(Source texts of formatted documents)
——
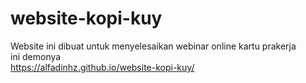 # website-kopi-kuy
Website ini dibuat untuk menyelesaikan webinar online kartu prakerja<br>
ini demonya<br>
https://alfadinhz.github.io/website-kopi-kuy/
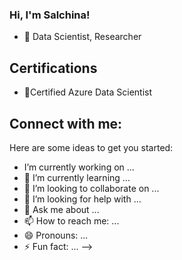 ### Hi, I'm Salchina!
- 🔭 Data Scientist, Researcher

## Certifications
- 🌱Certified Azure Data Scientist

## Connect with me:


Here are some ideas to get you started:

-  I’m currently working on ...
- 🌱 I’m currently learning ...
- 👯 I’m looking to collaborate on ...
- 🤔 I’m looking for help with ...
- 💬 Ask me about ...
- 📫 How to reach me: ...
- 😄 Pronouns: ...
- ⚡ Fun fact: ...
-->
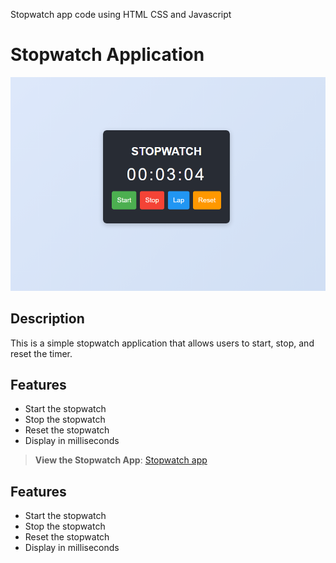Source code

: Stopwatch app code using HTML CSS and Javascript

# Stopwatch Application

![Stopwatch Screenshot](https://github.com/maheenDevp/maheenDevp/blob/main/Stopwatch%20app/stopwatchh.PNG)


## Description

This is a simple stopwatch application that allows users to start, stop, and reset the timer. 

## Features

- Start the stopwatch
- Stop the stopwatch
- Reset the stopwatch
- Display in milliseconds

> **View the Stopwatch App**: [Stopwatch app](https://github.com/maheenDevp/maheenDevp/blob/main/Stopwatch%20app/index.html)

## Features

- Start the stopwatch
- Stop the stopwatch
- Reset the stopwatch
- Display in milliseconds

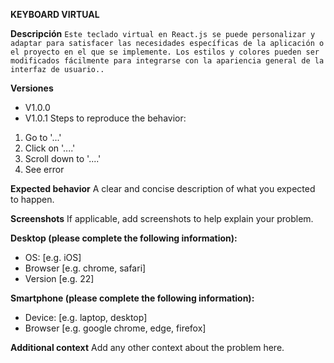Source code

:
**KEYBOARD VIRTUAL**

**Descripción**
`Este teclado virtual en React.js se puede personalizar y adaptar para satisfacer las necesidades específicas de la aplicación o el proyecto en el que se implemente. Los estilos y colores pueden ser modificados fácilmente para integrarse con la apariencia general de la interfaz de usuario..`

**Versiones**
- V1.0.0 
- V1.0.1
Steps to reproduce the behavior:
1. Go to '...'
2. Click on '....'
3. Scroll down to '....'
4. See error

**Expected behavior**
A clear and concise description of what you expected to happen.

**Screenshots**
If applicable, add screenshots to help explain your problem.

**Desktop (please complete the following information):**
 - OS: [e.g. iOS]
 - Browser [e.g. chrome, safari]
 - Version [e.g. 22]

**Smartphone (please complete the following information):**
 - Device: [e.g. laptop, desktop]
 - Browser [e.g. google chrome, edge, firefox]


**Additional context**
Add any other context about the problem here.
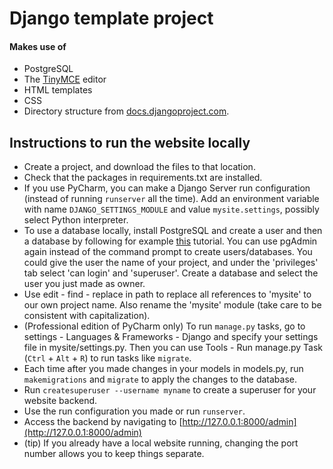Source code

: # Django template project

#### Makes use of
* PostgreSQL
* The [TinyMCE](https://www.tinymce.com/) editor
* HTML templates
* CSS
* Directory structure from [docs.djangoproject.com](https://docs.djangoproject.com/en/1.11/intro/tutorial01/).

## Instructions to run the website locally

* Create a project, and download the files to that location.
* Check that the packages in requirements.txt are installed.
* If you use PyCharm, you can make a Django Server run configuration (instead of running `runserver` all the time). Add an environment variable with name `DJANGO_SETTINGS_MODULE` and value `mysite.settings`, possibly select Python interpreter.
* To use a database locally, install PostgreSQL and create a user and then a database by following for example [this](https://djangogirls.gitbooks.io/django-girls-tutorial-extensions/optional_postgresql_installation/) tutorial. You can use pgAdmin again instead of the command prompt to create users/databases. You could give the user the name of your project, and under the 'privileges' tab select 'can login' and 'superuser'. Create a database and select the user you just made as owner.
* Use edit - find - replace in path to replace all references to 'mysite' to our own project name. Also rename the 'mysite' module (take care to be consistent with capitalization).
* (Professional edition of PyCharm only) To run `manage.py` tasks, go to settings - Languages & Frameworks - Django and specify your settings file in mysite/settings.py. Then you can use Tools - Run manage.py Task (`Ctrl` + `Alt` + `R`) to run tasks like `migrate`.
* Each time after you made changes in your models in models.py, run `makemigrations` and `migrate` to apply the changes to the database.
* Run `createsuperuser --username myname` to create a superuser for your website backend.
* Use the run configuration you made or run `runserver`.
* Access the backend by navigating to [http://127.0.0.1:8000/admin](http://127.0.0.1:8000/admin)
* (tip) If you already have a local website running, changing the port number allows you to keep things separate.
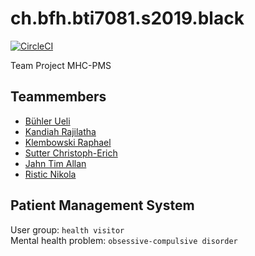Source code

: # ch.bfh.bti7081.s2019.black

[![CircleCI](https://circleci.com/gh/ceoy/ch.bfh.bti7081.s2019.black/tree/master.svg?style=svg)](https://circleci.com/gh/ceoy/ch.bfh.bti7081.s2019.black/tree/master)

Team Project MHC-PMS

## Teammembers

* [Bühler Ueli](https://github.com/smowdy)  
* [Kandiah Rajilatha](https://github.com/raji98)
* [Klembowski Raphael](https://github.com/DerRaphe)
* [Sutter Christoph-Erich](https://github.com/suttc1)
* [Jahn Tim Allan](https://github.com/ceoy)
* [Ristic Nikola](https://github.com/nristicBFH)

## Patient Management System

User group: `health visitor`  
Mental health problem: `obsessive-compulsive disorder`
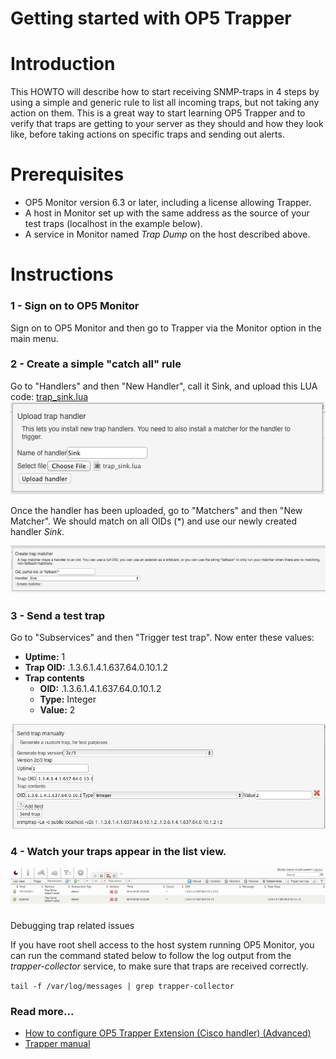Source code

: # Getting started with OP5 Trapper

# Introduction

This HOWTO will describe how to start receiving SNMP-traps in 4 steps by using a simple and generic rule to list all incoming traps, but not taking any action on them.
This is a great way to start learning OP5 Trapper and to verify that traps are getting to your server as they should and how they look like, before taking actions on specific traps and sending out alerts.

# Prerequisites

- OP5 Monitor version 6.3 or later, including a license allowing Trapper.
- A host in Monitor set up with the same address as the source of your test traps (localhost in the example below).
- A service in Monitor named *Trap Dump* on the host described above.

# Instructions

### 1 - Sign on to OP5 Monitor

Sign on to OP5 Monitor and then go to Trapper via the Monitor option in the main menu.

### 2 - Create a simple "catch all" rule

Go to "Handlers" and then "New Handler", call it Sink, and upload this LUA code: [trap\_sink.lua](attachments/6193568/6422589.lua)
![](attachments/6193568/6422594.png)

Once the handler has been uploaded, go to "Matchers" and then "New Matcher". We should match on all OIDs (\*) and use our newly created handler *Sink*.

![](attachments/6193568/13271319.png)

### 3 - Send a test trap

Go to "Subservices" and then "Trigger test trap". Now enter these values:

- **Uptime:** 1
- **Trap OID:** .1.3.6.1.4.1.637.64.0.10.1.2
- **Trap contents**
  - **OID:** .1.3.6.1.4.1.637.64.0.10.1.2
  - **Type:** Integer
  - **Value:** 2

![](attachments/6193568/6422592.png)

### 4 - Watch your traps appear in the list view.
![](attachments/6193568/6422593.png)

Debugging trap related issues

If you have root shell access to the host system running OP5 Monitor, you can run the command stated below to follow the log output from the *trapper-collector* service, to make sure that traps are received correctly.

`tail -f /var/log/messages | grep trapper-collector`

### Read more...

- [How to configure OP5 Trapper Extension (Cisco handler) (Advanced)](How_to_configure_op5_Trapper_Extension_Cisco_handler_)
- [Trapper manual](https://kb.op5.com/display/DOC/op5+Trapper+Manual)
——
— What you need to do —
With the pictures removed, return all the entries exactly.

— Written answer —
 # website-kopi-kuy
Website ini dibuat untuk menyelesaikan webinar online kartu prakerja<br>
ini demonya<br>
https://alfadinhz.github.io/website-kopi-kuy/
 ### Hi, I'm Salchina!
- 🔭 Data Scientist, Researcher

## Certifications
- 🌱Certified Azure Data Scientist

## Connect with me:


Here are some ideas to get you started:

-  I’m currently working on ...
- 🌱 I’m currently learning ...
- 👯 I’m looking to collaborate on ...
- 🤔 I’m looking for help with ...
- 💬 Ask me about ...
- 📫 How to reach me: ...
- 😄 Pronouns: ...
- ⚡ Fun fact: ...
-->
Source code

: Stopwatch app code using HTML CSS and Javascript

# Stopwatch Application

![Stopwatch Screenshot](https://github.com/maheenDevp/maheenDevp/blob/main/Stopwatch%20app/stopwatchh.PNG)


## Description

This is a simple stopwatch application that allows users to start, stop, and reset the timer. 

## Features

- Start the stopwatch
- Stop the stopwatch
- Reset the stopwatch
- Display in milliseconds

> **View the Stopwatch App**: [Stopwatch app](https://github.com/maheenDevp/maheenDevp/blob/main/Stopwatch%20app/index.html)

## Features

- Start the stopwatch
- Stop the stopwatch
- Reset the stopwatch
- Display in milliseconds

Source code

:
**KEYBOARD VIRTUAL**

**Descripción**
`Este teclado virtual en React.js se puede personalizar y adaptar para satisfacer las necesidades específicas de la aplicación o el proyecto en el que se implemente. Los estilos y colores pueden ser modificados fácilmente para integrarse con la apariencia general de la interfaz de usuario..`

**Versiones**
- V1.0.0 
- V1.0.1
Steps to reproduce the behavior:
1. Go to '...'
2. Click on '....'
3. Scroll down to '....'
4. See error

**Expected behavior**
A clear and concise description of what you expected to happen.

**Screenshots**
If applicable, add screenshots to help explain your problem.

**Desktop (please complete the following information):**
 - OS: [e.g. iOS]
 - Browser [e.g. chrome, safari]
 - Version [e.g. 22]

**Smartphone (please complete the following information):**
 - Device: [e.g. laptop, desktop]
 - Browser [e.g. google chrome, edge, firefox]


**Additional context**
Add any other context about the problem here.
Source code

: # Django template project

#### Makes use of
* PostgreSQL
* The [TinyMCE](https://www.tinymce.com/) editor
* HTML templates
* CSS
* Directory structure from [docs.djangoproject.com](https://docs.djangoproject.com/en/1.11/intro/tutorial01/).

## Instructions to run the website locally

* Create a project, and download the files to that location.
* Check that the packages in requirements.txt are installed.
* If you use PyCharm, you can make a Django Server run configuration (instead of running `runserver` all the time). Add an environment variable with name `DJANGO_SETTINGS_MODULE` and value `mysite.settings`, possibly select Python interpreter.
* To use a database locally, install PostgreSQL and create a user and then a database by following for example [this](https://djangogirls.gitbooks.io/django-girls-tutorial-extensions/optional_postgresql_installation/) tutorial. You can use pgAdmin again instead of the command prompt to create users/databases. You could give the user the name of your project, and under the 'privileges' tab select 'can login' and 'superuser'. Create a database and select the user you just made as owner.
* Use edit - find - replace in path to replace all references to 'mysite' to our own project name. Also rename the 'mysite' module (take care to be consistent with capitalization).
* (Professional edition of PyCharm only) To run `manage.py` tasks, go to settings - Languages & Frameworks - Django and specify your settings file in mysite/settings.py. Then you can use Tools - Run manage.py Task (`Ctrl` + `Alt` + `R`) to run tasks like `migrate`.
* Each time after you made changes in your models in models.py, run `makemigrations` and `migrate` to apply the changes to the database.
* Run `createsuperuser --username myname` to create a superuser for your website backend.
* Use the run configuration you made or run `runserver`.
* Access the backend by navigating to [http://127.0.0.1:8000/admin](http://127.0.0.1:8000/admin)
* (tip) If you already have a local website running, changing the port number allows you to keep things separate.
Source code

: # ch.bfh.bti7081.s2019.black

[![CircleCI](https://circleci.com/gh/ceoy/ch.bfh.bti7081.s2019.black/tree/master.svg?style=svg)](https://circleci.com/gh/ceoy/ch.bfh.bti7081.s2019.black/tree/master)

Team Project MHC-PMS

## Teammembers

* [Bühler Ueli](https://github.com/smowdy)  
* [Kandiah Rajilatha](https://github.com/raji98)
* [Klembowski Raphael](https://github.com/DerRaphe)
* [Sutter Christoph-Erich](https://github.com/suttc1)
* [Jahn Tim Allan](https://github.com/ceoy)
* [Ristic Nikola](https://github.com/nristicBFH)

## Patient Management System

User group: `health visitor`  
Mental health problem: `obsessive-compulsive disorder`
Source code

: # Getting started with OP5 Trapper

# Introduction

This HOWTO will describe how to start receiving SNMP-traps in 4 steps by using a simple and generic rule to list all incoming traps, but not taking any action on them.
This is a great way to start learning OP5 Trapper and to verify that traps are getting to your server as they should and how they look like, before taking actions on specific traps and sending out alerts.

# Prerequisites

- OP5 Monitor version 6.3 or later, including a license allowing Trapper.
- A host in Monitor set up with the same address as the source of your test traps (localhost in the example below).
- A service in Monitor named *Trap Dump* on the host described above.

# Instructions

### 1 - Sign on to OP5 Monitor

Sign on to OP5 Monitor and then go to Trapper via the Monitor option in the main menu.

### 2 - Create a simple "catch all" rule

Go to "Handlers" and then "New Handler", call it Sink, and upload this LUA code: [trap\_sink.lua](attachments/6193568/6422589.lua)
![](attachments/6193568/6422594.png)

Once the handler has been uploaded, go to "Matchers" and then "New Matcher". We should match on all OIDs (\*) and use our newly created handler *Sink*.

![](attachments/6193568/13271319.png)

### 3 - Send a test trap

Go to "Subservices" and then "Trigger test trap". Now enter these values:

- **Uptime:** 1
- **Trap OID:** .1.3.6.1.4.1.637.64.0.10.1.2
- **Trap contents**
  - **OID:** .1.3.6.1.4.1.637.64.0.10.1.2
  - **Type:** Integer
  - **Value:** 2

![](attachments/6193568/6422592.png)

### 4 - Watch your traps appear in the list view.
![](attachments/6193568/6422593.png)

Debugging trap related issues

If you have root shell access to the host system running OP5 Monitor, you can run the command stated below to follow the log output from the *trapper-collector* service, to make sure that traps are received correctly.

`tail -f /var/log/messages | grep trapper-collector`

### Read more...

- [How to configure OP5 Trapper Extension (Cisco handler) (Advanced)](How_to_configure_op5_Trapper_Extension_Cisco_handler_)
- [Trapper manual](https://kb.op5.com/display/DOC/op5+Trapper+Manual)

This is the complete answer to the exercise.